## Collected data entries
________

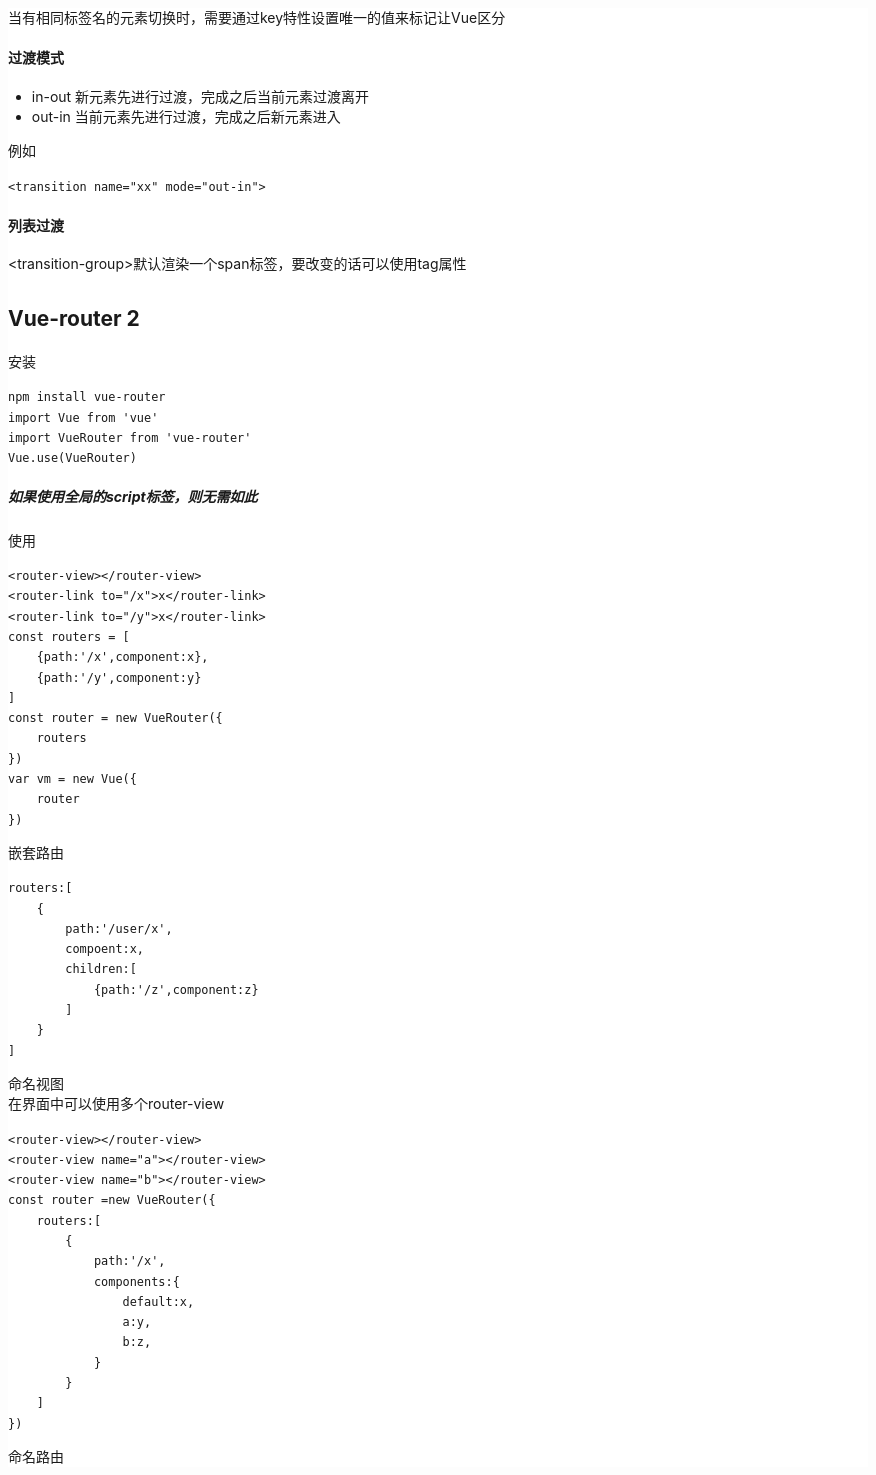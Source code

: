 当有相同标签名的元素切换时，需要通过key特性设置唯一的值来标记让Vue区分  
#### 过渡模式  
* in-out 新元素先进行过渡，完成之后当前元素过渡离开
* out-in 当前元素先进行过渡，完成之后新元素进入  

例如  

    <transition name="xx" mode="out-in">

#### 列表过渡  
\<transition-group>默认渲染一个span标签，要改变的话可以使用tag属性  
## Vue-router 2
安装  
    
    npm install vue-router
    import Vue from 'vue'
    import VueRouter from 'vue-router'
    Vue.use(VueRouter)
##### 如果使用全局的script标签，则无需如此  
使用

    <router-view></router-view>
    <router-link to="/x">x</router-link>
    <router-link to="/y">x</router-link>
    const routers = [
        {path:'/x',component:x},
        {path:'/y',component:y}
    ]
    const router = new VueRouter({
        routers
    })
    var vm = new Vue({
        router
    })  
嵌套路由  

    routers:[
        {
            path:'/user/x',
            compoent:x,
            children:[
                {path:'/z',component:z}
            ]
        }
    ]
命名视图  
在界面中可以使用多个router-view

    <router-view></router-view>
    <router-view name="a"></router-view>
    <router-view name="b"></router-view>
    const router =new VueRouter({
        routers:[
            {
                path:'/x',
                components:{
                    default:x,
                    a:y,
                    b:z,
                }
            }
        ]
    })
命名路由  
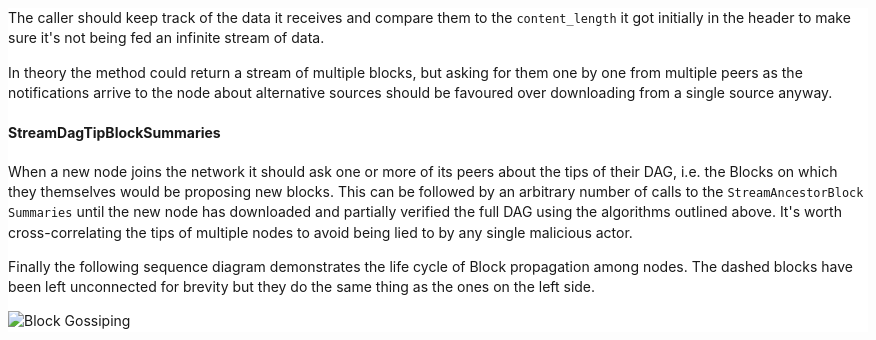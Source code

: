 The caller should keep track of the data it receives and compare them to the `content_length` it got initially in the header to make sure it's not being fed an infinite stream of data.

In theory the method could return a stream of multiple blocks, but asking for them one by one from multiple peers as the notifications arrive to the node about alternative sources should be favoured over downloading from a single source anyway.

#### StreamDagTipBlockSummaries

When a new node joins the network it should ask one or more of its peers about the tips of their DAG, i.e. the Blocks on which they themselves would be proposing new blocks. This can be followed by an arbitrary number of calls to the `StreamAncestorBlockSummaries` until the new node has downloaded and partially verified the full DAG using the algorithms outlined above. It's worth cross-correlating the tips of multiple nodes to avoid being lied to by any single malicious actor.

Finally the following sequence diagram demonstrates the life cycle of Block propagation among nodes. The dashed blocks have been left unconnected for brevity but they do the same thing as the ones on the left side.

![Block Gossiping](../../.gitbook/assets/block-gossiping.png)

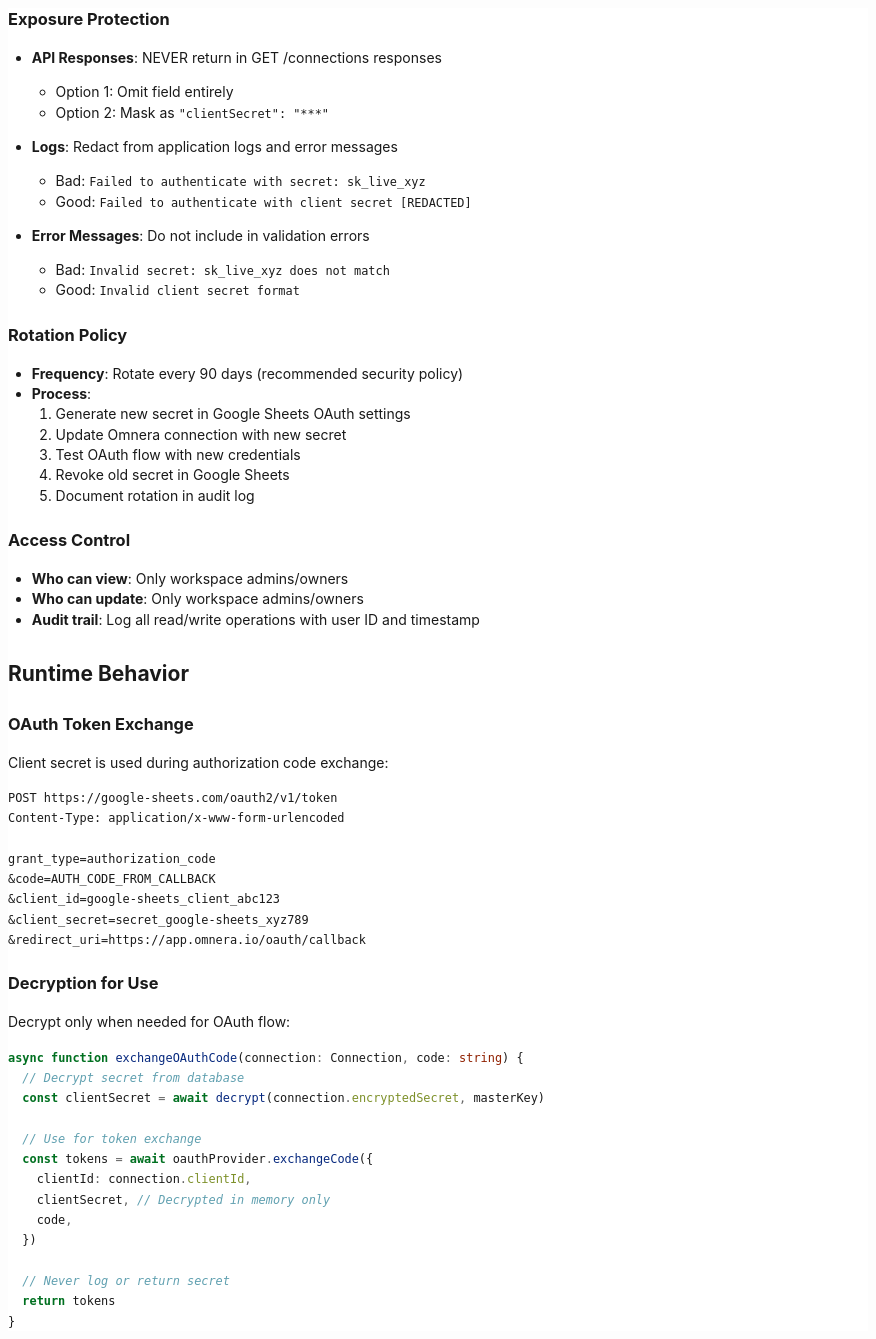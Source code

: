 ### Exposure Protection

- **API Responses**: NEVER return in GET /connections responses
  - Option 1: Omit field entirely
  - Option 2: Mask as `"clientSecret": "***"`

- **Logs**: Redact from application logs and error messages
  - Bad: `Failed to authenticate with secret: sk_live_xyz`
  - Good: `Failed to authenticate with client secret [REDACTED]`

- **Error Messages**: Do not include in validation errors
  - Bad: `Invalid secret: sk_live_xyz does not match`
  - Good: `Invalid client secret format`

### Rotation Policy

- **Frequency**: Rotate every 90 days (recommended security policy)
- **Process**:
  1. Generate new secret in Google Sheets OAuth settings
  2. Update Omnera connection with new secret
  3. Test OAuth flow with new credentials
  4. Revoke old secret in Google Sheets
  5. Document rotation in audit log

### Access Control

- **Who can view**: Only workspace admins/owners
- **Who can update**: Only workspace admins/owners
- **Audit trail**: Log all read/write operations with user ID and timestamp

## Runtime Behavior

### OAuth Token Exchange

Client secret is used during authorization code exchange:

```http
POST https://google-sheets.com/oauth2/v1/token
Content-Type: application/x-www-form-urlencoded

grant_type=authorization_code
&code=AUTH_CODE_FROM_CALLBACK
&client_id=google-sheets_client_abc123
&client_secret=secret_google-sheets_xyz789
&redirect_uri=https://app.omnera.io/oauth/callback
```

### Decryption for Use

Decrypt only when needed for OAuth flow:

```typescript
async function exchangeOAuthCode(connection: Connection, code: string) {
  // Decrypt secret from database
  const clientSecret = await decrypt(connection.encryptedSecret, masterKey)

  // Use for token exchange
  const tokens = await oauthProvider.exchangeCode({
    clientId: connection.clientId,
    clientSecret, // Decrypted in memory only
    code,
  })

  // Never log or return secret
  return tokens
}
```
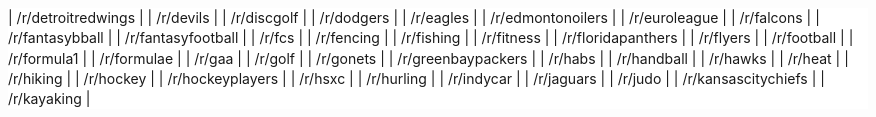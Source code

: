 | /r/detroitredwings |
| /r/devils |
| /r/discgolf |
| /r/dodgers |
| /r/eagles |
| /r/edmontonoilers |
| /r/euroleague |
| /r/falcons |
| /r/fantasybball |
| /r/fantasyfootball |
| /r/fcs |
| /r/fencing |
| /r/fishing |
| /r/fitness |
| /r/floridapanthers |
| /r/flyers |
| /r/football |
| /r/formula1 |
| /r/formulae |
| /r/gaa |
| /r/golf |
| /r/gonets |
| /r/greenbaypackers |
| /r/habs |
| /r/handball |
| /r/hawks |
| /r/heat |
| /r/hiking |
| /r/hockey |
| /r/hockeyplayers |
| /r/hsxc |
| /r/hurling |
| /r/indycar |
| /r/jaguars |
| /r/judo |
| /r/kansascitychiefs |
| /r/kayaking |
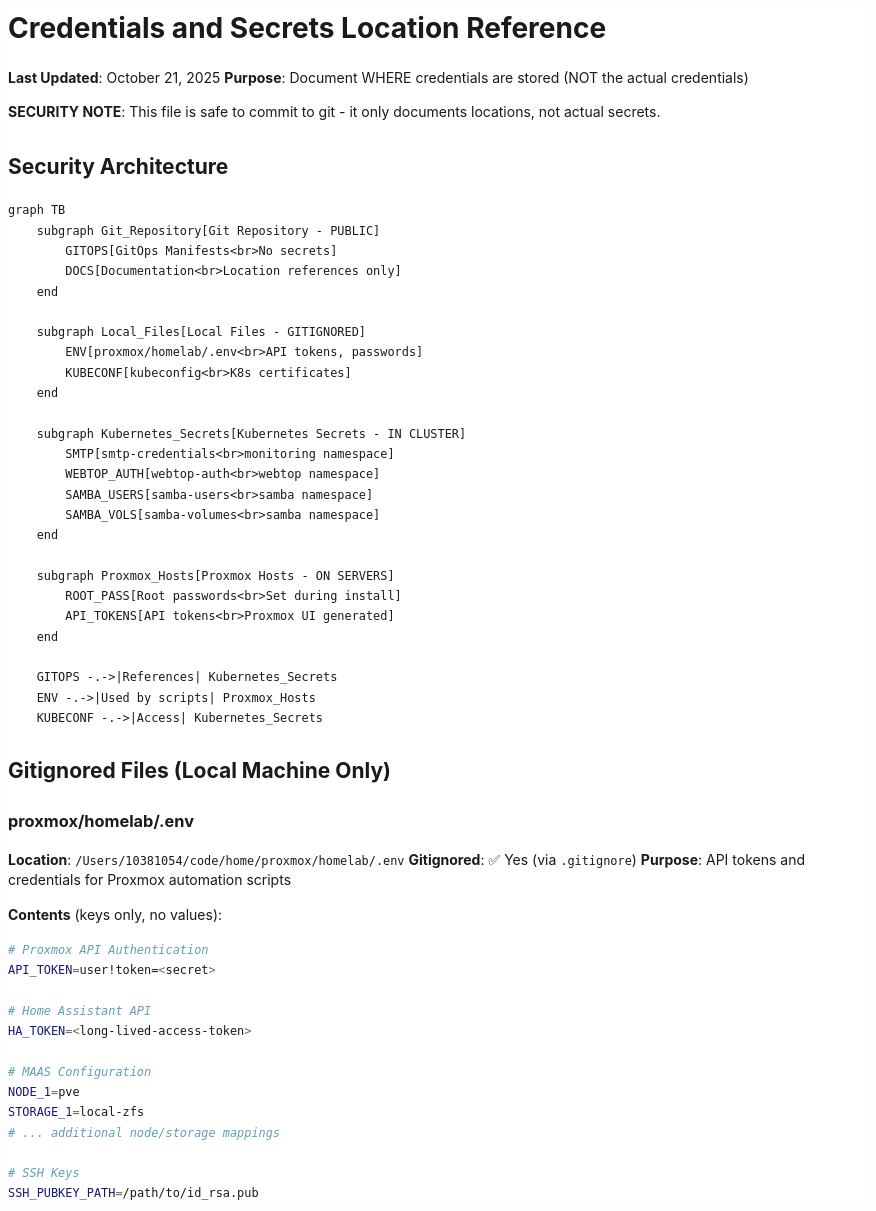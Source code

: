 # Credentials and Secrets Location Reference

**Last Updated**: October 21, 2025
**Purpose**: Document WHERE credentials are stored (NOT the actual credentials)

**SECURITY NOTE**: This file is safe to commit to git - it only documents locations, not actual secrets.

## Security Architecture

```mermaid
graph TB
    subgraph Git_Repository[Git Repository - PUBLIC]
        GITOPS[GitOps Manifests<br>No secrets]
        DOCS[Documentation<br>Location references only]
    end

    subgraph Local_Files[Local Files - GITIGNORED]
        ENV[proxmox/homelab/.env<br>API tokens, passwords]
        KUBECONF[kubeconfig<br>K8s certificates]
    end

    subgraph Kubernetes_Secrets[Kubernetes Secrets - IN CLUSTER]
        SMTP[smtp-credentials<br>monitoring namespace]
        WEBTOP_AUTH[webtop-auth<br>webtop namespace]
        SAMBA_USERS[samba-users<br>samba namespace]
        SAMBA_VOLS[samba-volumes<br>samba namespace]
    end

    subgraph Proxmox_Hosts[Proxmox Hosts - ON SERVERS]
        ROOT_PASS[Root passwords<br>Set during install]
        API_TOKENS[API tokens<br>Proxmox UI generated]
    end

    GITOPS -.->|References| Kubernetes_Secrets
    ENV -.->|Used by scripts| Proxmox_Hosts
    KUBECONF -.->|Access| Kubernetes_Secrets
```

## Gitignored Files (Local Machine Only)

### proxmox/homelab/.env

**Location**: `/Users/10381054/code/home/proxmox/homelab/.env`
**Gitignored**: ✅ Yes (via `.gitignore`)
**Purpose**: API tokens and credentials for Proxmox automation scripts

**Contents** (keys only, no values):
```bash
# Proxmox API Authentication
API_TOKEN=user!token=<secret>

# Home Assistant API
HA_TOKEN=<long-lived-access-token>

# MAAS Configuration
NODE_1=pve
STORAGE_1=local-zfs
# ... additional node/storage mappings

# SSH Keys
SSH_PUBKEY_PATH=/path/to/id_rsa.pub
```
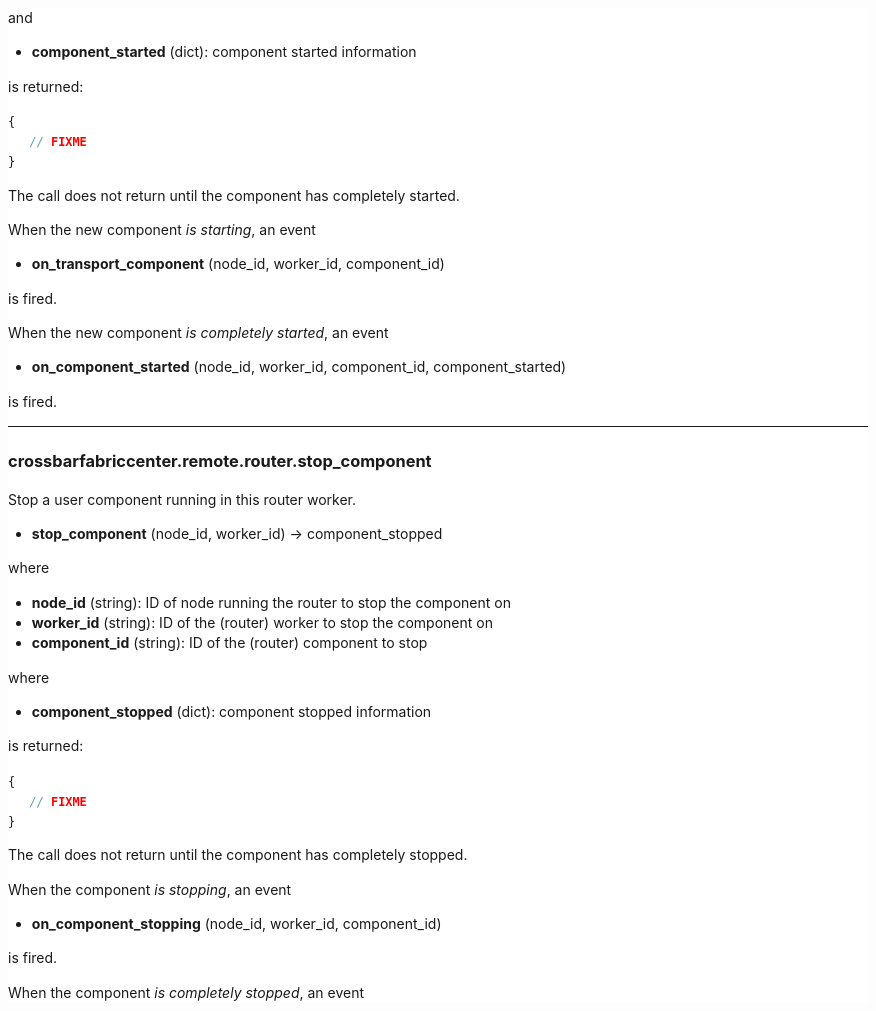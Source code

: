 and

* **component_started** (dict): component started information

is returned:

```javascript
{
   // FIXME
}
```

The call does not return until the component has completely started.

When the new component *is starting*, an event

* **on_transport_component** (node_id, worker_id, component_id)

is fired.

When the new component *is completely started*, an event

* **on_component_started** (node_id, worker_id, component_id, component_started)

is fired.

---


### crossbarfabriccenter.remote.router.stop_component

Stop a user component running in this router worker.

* **stop_component** (node_id, worker_id) -> component_stopped

where

* **node_id** (string): ID of node running the router to stop the component on
* **worker_id** (string): ID of the (router) worker to stop the component on
* **component_id** (string): ID of the (router) component to stop

where

* **component_stopped** (dict): component stopped information

is returned:

```javascript
{
   // FIXME
}
```

The call does not return until the component has completely stopped.

When the component *is stopping*, an event

* **on_component_stopping** (node_id, worker_id, component_id)

is fired.

When the component *is completely stopped*, an event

________

## TASK DETAILS
Reply with the count alone: how many lines of the records contain the string "owners"?

## EXPECTED ANSWER
2